What should I prepare for before moving to the Bay Area? - christopher8827
Hey all,<p>I am an Aussie trying to get my foot in the door 
in the Bay Area. My main skills are React &#x2F; JavaScript full stack. I finished a Bachelor degree two years ago. At the moment, I&#x27;m looking  for companies to apply for from Sydney, that way I will have a job lined up. For any Aussies that have done the move in the past, any advice on what I should have do before making the jump?
======
uberman
Make sure you understand the cost of living. Check the prices for rent ahead
of time particularly.

When I first moved to SF, I lived in someone's dining room. Four of us lived
in a two bedroom apartment because that was all we could afford. All four of
us were/are programmers at large tech companies.
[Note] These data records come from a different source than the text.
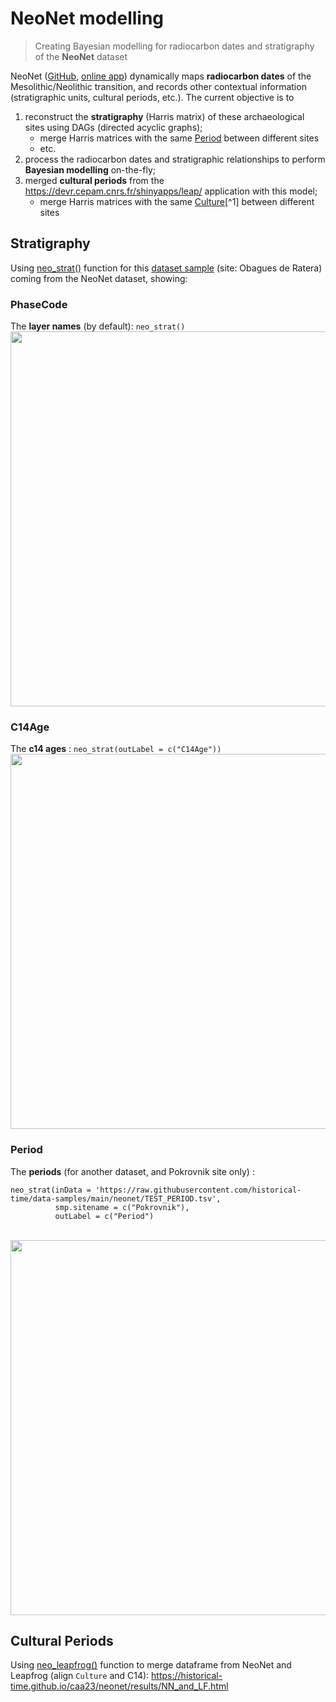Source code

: # NeoNet modelling
> Creating Bayesian modelling for radiocarbon dates and stratigraphy of the **NeoNet** dataset

NeoNet ([GitHub](https://github.com/zoometh/neonet), [online app](http://shinyserver.cfs.unipi.it:3838/C14/)) dynamically maps **radiocarbon dates** of the Mesolithic/Neolithic transition, and records other contextual information (stratigraphic units, cultural periods, etc.). The current objective is to

1. reconstruct the **stratigraphy** (Harris matrix) of these archaeological sites using DAGs (directed acyclic graphs);
    - merge Harris matrices with the same [Period](https://zoometh.github.io/neonet/#mf.period) between different sites 
    - etc.
2. process the radiocarbon dates and stratigraphic relationships to perform **Bayesian modelling** on-the-fly;
3. merged **cultural periods** from the https://devr.cepam.cnrs.fr/shinyapps/leap/ application with this model;
    - merge Harris matrices with the same [Culture](https://zoometh.github.io/neonet/#3_data_panel)[^1] between different sites 

## Stratigraphy

Using [neo_strat()](https://github.com/historical-time/caa23/blob/main/neonet/functions/neo_strat.R) function for this [dataset sample](https://github.com/historical-time/data-samples/blob/main/neonet/TEST_2.tsv) (site: Obagues de Ratera) coming from the NeoNet dataset, showing:

### PhaseCode

<p>

The **layer names** (by default): ```neo_strat()```<br>
<img src="https://github.com/historical-time/caa23/blob/main/neonet/results/Obagues_de_Ratera_name.jpg" width="600">
</p>

### C14Age

<p>

The **c14 ages** :  ```neo_strat(outLabel = c("C14Age"))```<br>
<img src="https://github.com/historical-time/caa23/blob/main/neonet/results/Obagues_de_Ratera_c14age.jpg" width="600">
</p>

<p>

### Period

The **periods** (for another dataset, and Pokrovnik site only) : <br> 
```
neo_strat(inData = 'https://raw.githubusercontent.com/historical-time/data-samples/main/neonet/TEST_PERIOD.tsv',
          smp.sitename = c("Pokrovnik"),
          outLabel = c("Period")
```
<br>
<img src="https://github.com/historical-time/caa23/blob/main/neonet/results/Pokrovnik_period.jpg" width="600">
</p>

## Cultural Periods

Using [neo_leapfrog()](https://github.com/historical-time/caa23/blob/main/neonet/functions/neo_leapfrog.R) function to merge dataframe from NeoNet and Leapfrog (align `Culture` and C14): <https://historical-time.github.io/caa23/neonet/results/NN_and_LF.html>
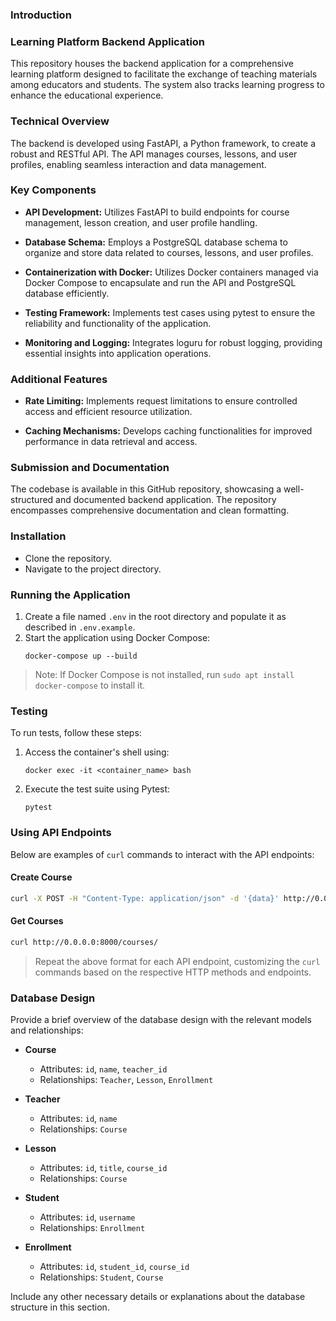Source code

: ### Introduction

### Learning Platform Backend Application

This repository houses the backend application for a comprehensive learning platform designed to facilitate the exchange of teaching materials among educators and students. The system also tracks learning progress to enhance the educational experience.

### Technical Overview

The backend is developed using FastAPI, a Python framework, to create a robust and RESTful API. The API manages courses, lessons, and user profiles, enabling seamless interaction and data management.

### Key Components

- **API Development:** Utilizes FastAPI to build endpoints for course management, lesson creation, and user profile handling.
  
- **Database Schema:** Employs a PostgreSQL database schema to organize and store data related to courses, lessons, and user profiles.

- **Containerization with Docker:** Utilizes Docker containers managed via Docker Compose to encapsulate and run the API and PostgreSQL database efficiently.

- **Testing Framework:** Implements test cases using pytest to ensure the reliability and functionality of the application.

- **Monitoring and Logging:** Integrates loguru for robust logging, providing essential insights into application operations.

### Additional Features

- **Rate Limiting:** Implements request limitations to ensure controlled access and efficient resource utilization.

- **Caching Mechanisms:** Develops caching functionalities for improved performance in data retrieval and access.

### Submission and Documentation

The codebase is available in this GitHub repository, showcasing a well-structured and documented backend application. The repository encompasses comprehensive documentation and clean formatting.

### Installation
- Clone the repository.
- Navigate to the project directory.

### Running the Application
1. Create a file named `.env` in the root directory and populate it as described in `.env.example`.
2. Start the application using Docker Compose:
   ```
   docker-compose up --build
   ```

> Note: If Docker Compose is not installed, run `sudo apt install docker-compose` to install it.

### Testing
To run tests, follow these steps:

1. Access the container's shell using:
   ```
   docker exec -it <container_name> bash
   ```
2. Execute the test suite using Pytest:
   ```
   pytest
   ```

### Using API Endpoints
Below are examples of `curl` commands to interact with the API endpoints:

#### Create Course
```bash
curl -X POST -H "Content-Type: application/json" -d '{data}' http://0.0.0.0:8000/courses/
```

#### Get Courses
```bash
curl http://0.0.0.0:8000/courses/
```

> Repeat the above format for each API endpoint, customizing the `curl` commands based on the respective HTTP methods and endpoints.

### Database Design
Provide a brief overview of the database design with the relevant models and relationships:

- **Course**
  - Attributes: `id`, `name`, `teacher_id`
  - Relationships: `Teacher`, `Lesson`, `Enrollment`

- **Teacher**
  - Attributes: `id`, `name`
  - Relationships: `Course`

- **Lesson**
  - Attributes: `id`, `title`, `course_id`
  - Relationships: `Course`

- **Student**
  - Attributes: `id`, `username`
  - Relationships: `Enrollment`

- **Enrollment**
  - Attributes: `id`, `student_id`, `course_id`
  - Relationships: `Student`, `Course`

Include any other necessary details or explanations about the database structure in this section.

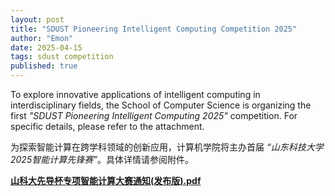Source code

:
 ```yaml
---
layout: post
title: "SDUST Pioneering Intelligent Computing Competition 2025"
author: "Emon"
date: 2025-04-15
tags: sdust competition
published: true
---
```


To explore innovative applications of intelligent computing in interdisciplinary fields, the School of Computer Science is organizing the first *"SDUST Pioneering Intelligent Computing 2025"* competition. For specific details, please refer to the attachment.


为探索智能计算在跨学科领域的创新应用，计算机学院将主办首届 *“山东科技大学2025智能计算先锋赛”*。具体详情请参阅附件。


<a class="text-decoration-none" href="{{ '/assets/postfiles/2025-04-15-sdust-pioneering-intelligent-computing-competition-2025.pdf' }}" target="_blank">
    <b>
        <i class="bi bi-filetype-pdf"></i> 山科大先导杯专项智能计算大赛通知(发布版).pdf
    </b>
</a>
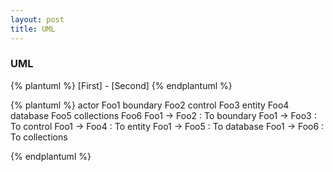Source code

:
 ```yaml
---
layout: post
title: UML
---
```


### UML

{% plantuml %}
[First] - [Second]
{% endplantuml %}

{% plantuml %}
actor Foo1
boundary Foo2
control Foo3
entity Foo4
database Foo5
collections Foo6
Foo1 -> Foo2 : To boundary
Foo1 -> Foo3 : To control
Foo1 -> Foo4 : To entity
Foo1 -> Foo5 : To database
Foo1 -> Foo6 : To collections

{% endplantuml %}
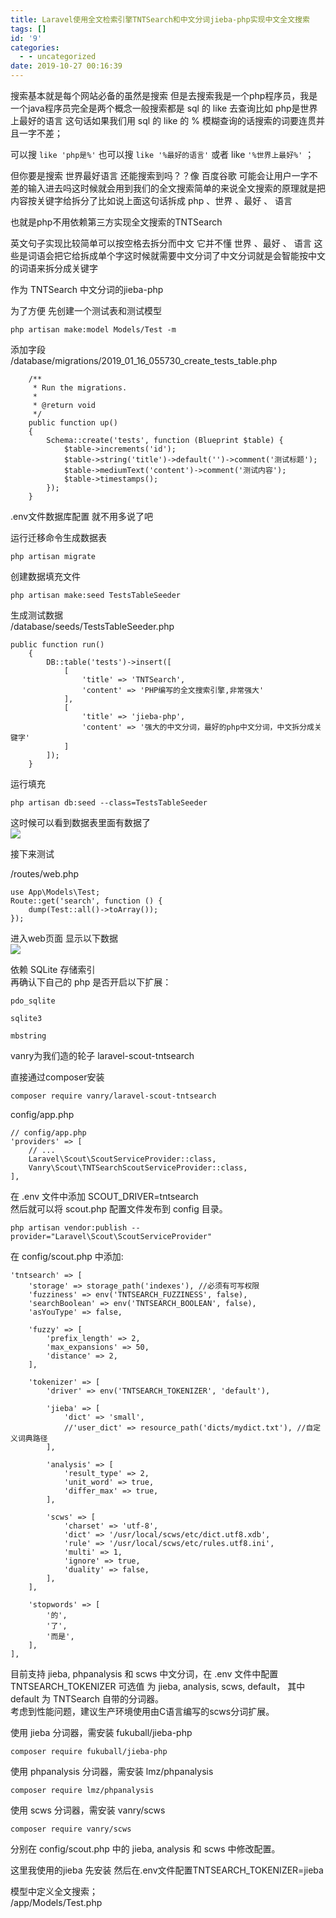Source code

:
 ```yaml
---
title: Laravel使用全文检索引擎TNTSearch和中文分词jieba-php实现中文全文搜索
tags: []
id: '9'
categories:
  - - uncategorized
date: 2019-10-27 00:16:39
---
```


搜索基本就是每个网站必备的虽然是搜索 但是去搜索我是一个php程序员，我是一个java程序员完全是两个概念一般搜索都是 sql 的 like 去查询比如 php是世界上最好的语言 这句话如果我们用 sql 的 like 的 % 模糊查询的话搜索的词要连贯并且一字不差；

可以搜 `like 'php是%'` 也可以搜 `like '%最好的语言'` 或者 like `'%世界上最好%'` ；

但你要是搜索 世界最好语言 还能搜索到吗？？像 百度谷歌 可能会让用户一字不差的输入进去吗这时候就会用到我们的全文搜索简单的来说全文搜索的原理就是把内容按关键字给拆分了比如说上面这句话拆成 php 、世界 、最好 、 语言

也就是php不用依赖第三方实现全文搜索的TNTSearch

英文句子实现比较简单可以按空格去拆分而中文 它并不懂 世界 、最好 、 语言 这些是词语会把它给拆成单个字这时候就需要中文分词了中文分词就是会智能按中文的词语来拆分成关键字

作为 TNTSearch 中文分词的jieba-php

为了方便 先创建一个测试表和测试模型

`php artisan make:model Models/Test -m`

添加字段  
/database/migrations/2019\_01\_16\_055730\_create\_tests\_table.php

```
    /**
     * Run the migrations.
     *
     * @return void
     */
    public function up()
    {
        Schema::create('tests', function (Blueprint $table) {
            $table->increments('id');
            $table->string('title')->default('')->comment('测试标题');
            $table->mediumText('content')->comment('测试内容');
            $table->timestamps();
        });
    }
```

.env文件数据库配置 就不用多说了吧

运行迁移命令生成数据表

`php artisan migrate`

创建数据填充文件

`php artisan make:seed TestsTableSeeder`

生成测试数据  
/database/seeds/TestsTableSeeder.php

```
public function run()
    {
        DB::table('tests')->insert([
            [
                'title' => 'TNTSearch',
                'content' => 'PHP编写的全文搜索引擎,非常强大'
            ],
            [
                'title' => 'jieba-php',
                'content' => '强大的中文分词，最好的php中文分词，中文拆分成关键字'
            ]
        ]);
    }
```

运行填充

`php artisan db:seed --class=TestsTableSeeder`

这时候可以看到数据表里面有数据了  
![](http://blog.gaobinzhan.com/uploads/article/20190116/c338522447c77fac5ff37befbb2f336d.png)

接下来测试

/routes/web.php

```
use App\Models\Test;
Route::get('search', function () {
    dump(Test::all()->toArray());
});
```

进入web页面 显示以下数据  
![](http://blog.gaobinzhan.com/uploads/article/20190116/fd1f2e0093ad3628c94408bb557c1b7c.png)

依赖 SQLite 存储索引  
再确认下自己的 php 是否开启以下扩展：

`pdo_sqlite`

`sqlite3`

`mbstring`

vanry为我们造的轮子 laravel-scout-tntsearch

直接通过composer安装

`composer require vanry/laravel-scout-tntsearch`

config/app.php

```
// config/app.php
'providers' => [
    // ...
    Laravel\Scout\ScoutServiceProvider::class,
    Vanry\Scout\TNTSearchScoutServiceProvider::class,
],
```

在 .env 文件中添加 SCOUT\_DRIVER=tntsearch  
然后就可以将 scout.php 配置文件发布到 config 目录。

`php artisan vendor:publish --provider="Laravel\Scout\ScoutServiceProvider"`

在 config/scout.php 中添加:

```
'tntsearch' => [
    'storage' => storage_path('indexes'), //必须有可写权限
    'fuzziness' => env('TNTSEARCH_FUZZINESS', false),
    'searchBoolean' => env('TNTSEARCH_BOOLEAN', false),
    'asYouType' => false,

    'fuzzy' => [
        'prefix_length' => 2,
        'max_expansions' => 50,
        'distance' => 2,
    ],

    'tokenizer' => [
        'driver' => env('TNTSEARCH_TOKENIZER', 'default'),

        'jieba' => [
            'dict' => 'small',
            //'user_dict' => resource_path('dicts/mydict.txt'), //自定义词典路径
        ],

        'analysis' => [
            'result_type' => 2,
            'unit_word' => true,
            'differ_max' => true,
        ],

        'scws' => [
            'charset' => 'utf-8',
            'dict' => '/usr/local/scws/etc/dict.utf8.xdb',
            'rule' => '/usr/local/scws/etc/rules.utf8.ini',
            'multi' => 1,
            'ignore' => true,
            'duality' => false,
        ],
    ],

    'stopwords' => [
        '的',
        '了',
        '而是',
    ],
],
```

目前支持 jieba, phpanalysis 和 scws 中文分词，在 .env 文件中配置 TNTSEARCH\_TOKENIZER 可选值 为 jieba, analysis, scws, default， 其中 default 为 TNTSearch 自带的分词器。  
考虑到性能问题，建议生产环境使用由C语言编写的scws分词扩展。

使用 jieba 分词器，需安装 fukuball/jieba-php

`composer require fukuball/jieba-php`

使用 phpanalysis 分词器，需安装 lmz/phpanalysis

`composer require lmz/phpanalysis`

使用 scws 分词器，需安装 vanry/scws

`composer require vanry/scws`

分别在 config/scout.php 中的 jieba, analysis 和 scws 中修改配置。

这里我使用的jieba 先安装 然后在.env文件配置TNTSEARCH\_TOKENIZER=jieba

模型中定义全文搜索；  
/app/Models/Test.php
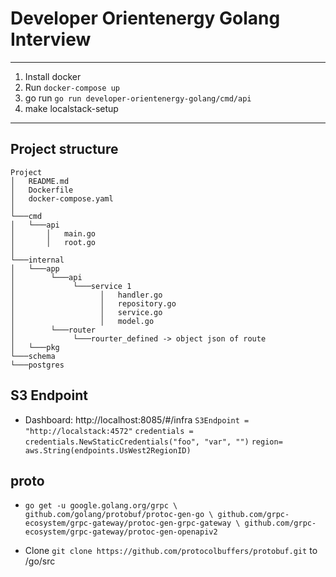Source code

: # Developer Orientenergy Golang Interview 

****

1. Install docker 
2. Run `docker-compose up`
3. go run `go run developer-orientenergy-golang/cmd/api`
4. make localstack-setup
****

## Project structure 
```
Project
│   README.md
│   Dockerfile   
│   docker-compose.yaml 
│
└───cmd
│   └───api
│       │   main.go
│       │   root.go
│   
└───internal
│   └───app
│        └───api
│             └───service 1
│                   │   handler.go
│                   │   repository.go
│                   │   service.go
│                   │   model.go
│        └───router
│             └───rourter_defined -> object json of route
│   └───pkg
└───schema
└───postgres
```

## S3 Endpoint 
- Dashboard: http://localhost:8085/#/infra
`S3Endpoint = "http://localstack:4572"`
`credentials = credentials.NewStaticCredentials("foo", "var", "")`
`region= aws.String(endpoints.UsWest2RegionID)`
## proto 
- `go get -u google.golang.org/grpc \
  github.com/golang/protobuf/protoc-gen-go \
  github.com/grpc-ecosystem/grpc-gateway/protoc-gen-grpc-gateway \
  github.com/grpc-ecosystem/grpc-gateway/protoc-gen-openapiv2`

- Clone `git clone https://github.com/protocolbuffers/protobuf.git` to /go/src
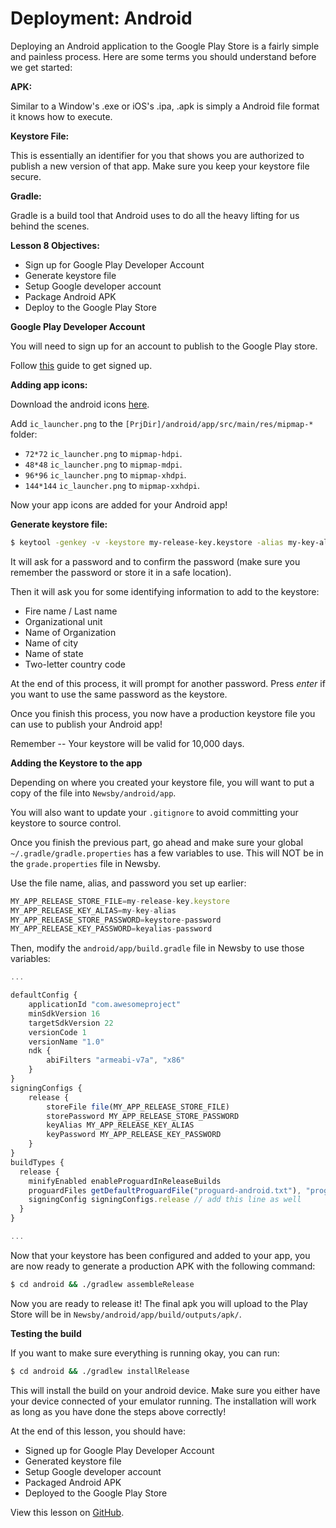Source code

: # Deployment: Android

Deploying an Android application to the Google Play Store is a fairly simple and painless process. Here are some terms you should understand before we get started:

**APK:**

Similar to a Window's .exe or iOS's .ipa, .apk is simply a Android file format it knows how to execute.

**Keystore File:**

This is essentially an identifier for you that shows you are authorized to publish a new version of that app. Make sure you keep your keystore file secure.

**Gradle:**

Gradle is a build tool that Android uses to do all the heavy lifting for us behind the scenes. 

**Lesson 8 Objectives:**

- Sign up for Google Play Developer Account
- Generate keystore file
- Setup Google developer account
- Package Android APK
- Deploy to the Google Play Store

**Google Play Developer Account**

You will need to sign up for an account to publish to the Google Play store.

Follow [this](https://developer.android.com/distribute/googleplay/start.html) guide to get signed up.

**Adding app icons:**

Download the android icons [here](https://github.com/stanleycyang/Newsby/tree/master/docs/imgs/workshop/appicon/android).

Add `ic_launcher.png` to the `[PrjDir]/android/app/src/main/res/mipmap-*` folder:

- `72*72` `ic_launcher.png` to `mipmap-hdpi`.
- `48*48` `ic_launcher.png` to `mipmap-mdpi`.
- `96*96` `ic_launcher.png` to `mipmap-xhdpi`.
- `144*144` `ic_launcher.png` to `mipmap-xxhdpi`.

Now your app icons are added for your Android app!

**Generate keystore file:**

```bash
$ keytool -genkey -v -keystore my-release-key.keystore -alias my-key-alias -keyalg RSA -keysize 2048 -validity 10000
```

It will ask for a password and to confirm the password (make sure you remember the password or store it in a safe location).

Then it will ask you for some identifying information to add to the keystore:

- Fire name / Last name
- Organizational unit
- Name of Organization
- Name of city
- Name of state
- Two-letter country code

At the end of this process, it will prompt for another password. Press *enter* if you want to use the same password as the keystore.

Once you finish this process, you now have a production keystore file you can use to publish your Android app!

Remember -- Your keystore will be valid for 10,000 days. 

**Adding the Keystore to the app**

Depending on where you created your keystore file, you will want to put a copy of the file into `Newsby/android/app`.

You will also want to update your `.gitignore` to avoid committing your keystore to source control.

Once you finish the previous part, go ahead and make sure your global `~/.gradle/gradle.properties` has a few variables to use. This will NOT be in the `grade.properties` file in Newsby.

Use the file name, alias, and password you set up earlier:

```js
MY_APP_RELEASE_STORE_FILE=my-release-key.keystore
MY_APP_RELEASE_KEY_ALIAS=my-key-alias
MY_APP_RELEASE_STORE_PASSWORD=keystore-password
MY_APP_RELEASE_KEY_PASSWORD=keyalias-password
```

Then, modify the `android/app/build.gradle` file in Newsby to use those variables:

```js
...

defaultConfig {
    applicationId "com.awesomeproject"
    minSdkVersion 16
    targetSdkVersion 22
    versionCode 1
    versionName "1.0"
    ndk {
        abiFilters "armeabi-v7a", "x86"
    }
}
signingConfigs {
    release {
        storeFile file(MY_APP_RELEASE_STORE_FILE)
        storePassword MY_APP_RELEASE_STORE_PASSWORD
        keyAlias MY_APP_RELEASE_KEY_ALIAS
        keyPassword MY_APP_RELEASE_KEY_PASSWORD
    }
}
buildTypes {
  release {
    minifyEnabled enableProguardInReleaseBuilds
    proguardFiles getDefaultProguardFile("proguard-android.txt"), "proguard-rules.pro"
    signingConfig signingConfigs.release // add this line as well
  }
}

...
```

Now that your keystore has been configured and added to your app, you are now ready to generate a production APK with the following command:

```bash
$ cd android && ./gradlew assembleRelease
```
Now you are ready to release it! The final apk you will upload to the Play Store will be in `Newsby/android/app/build/outputs/apk/`.

**Testing the build**

If you want to make sure everything is running okay, you can run:

```bash
$ cd android && ./gradlew installRelease
```

This will install the build on your android device. Make sure you either have your device connected of your emulator running. The installation will work as long as you have done the steps above correctly!

At the end of this lesson, you should have:

- Signed up for Google Play Developer Account
- Generated keystore file
- Setup Google developer account
- Packaged Android APK
- Deployed to the Google Play Store

View this lesson on [GitHub](https://github.com/stanleycyang/Newsby/blob/master/docs/android-deploy.md).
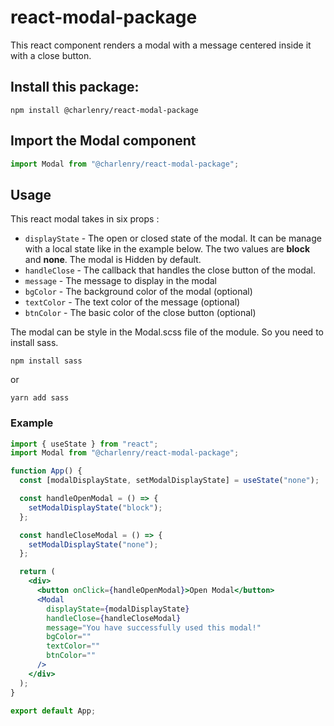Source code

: # react-modal-package

This react component renders a modal with a message centered inside it with a close button.

## Install this package:

```shell
npm install @charlenry/react-modal-package
```

##  Import the Modal component

```jsx
import Modal from "@charlenry/react-modal-package";
```

## Usage

This react modal takes in six props :

- `displayState` - The open or closed state of the modal. It can be manage with a local state like in the example below. The two values are <b>block</b> and <b>none</b>. The modal is Hidden by default.
- `handleClose` - The callback that handles the close button of the modal.
- `message` - The message to display in the modal
- `bgColor` - The background color of the modal (optional)
- `textColor` - The text color of the message (optional)
- `btnColor` - The basic color of the close button (optional)

The modal can be style in the Modal.scss file of the module. So you need to install sass.

```shell
npm install sass
```
or
```shell
yarn add sass
```

### Example

```jsx
import { useState } from "react";
import Modal from "@charlenry/react-modal-package";

function App() {
  const [modalDisplayState, setModalDisplayState] = useState("none");

  const handleOpenModal = () => {
    setModalDisplayState("block");
  };

  const handleCloseModal = () => {
    setModalDisplayState("none");
  };

  return (
    <div>
      <button onClick={handleOpenModal}>Open Modal</button>
      <Modal
        displayState={modalDisplayState}
        handleClose={handleCloseModal}
        message="You have successfully used this modal!"
        bgColor=""
        textColor=""
        btnColor=""
      />
    </div>
  );
}

export default App;
```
The bay area (SF particularly) can be cold and wet. I moved from Canada to SF
and assumed the California was uniformly tropical. The best bay area summers
are in September. By January and February, the persistent fog means nothing
ever really gets dry. Come prepared or you will be cold.

Good luck on your job hunt.

------
cvolzer3
I just moved to the Bay Area from Chicago, so I can provide some general
logistics advice. These are the first things that come to mind, but if you
have questions, my email is in my signature. Unfortunately, I can’t help with
the contrast between Sydney & Bay Area culture.

// Living

Lifestyle – the Bay Area experience varies greatly based on where you are.
Take the time to find an area that has things, people, lifestyles you’re
interested in.

Housing – short term options are abundant in the Bay Area, but vary in price
and availability by location. HotPads, Craigslist, AirBnb, Padmapper are all
great options for finding housing.

Transportation – most of the Bay Area isn’t easily accessed by public
transportation. CalTrain, BART, and Muni will get you to a general area, but
you’ll likely need to Lyft or Uber from there.

// Jobs

There are many small startups (<20 employees) that pay well. Don’t hesitate to
apply somewhere with a seemingly small presence.

If you’re finding it difficult to get interviews, recruiting agencies would be
a solid alternative. If you’re talented and hook up with a good agency, you
can find some very good opportunities.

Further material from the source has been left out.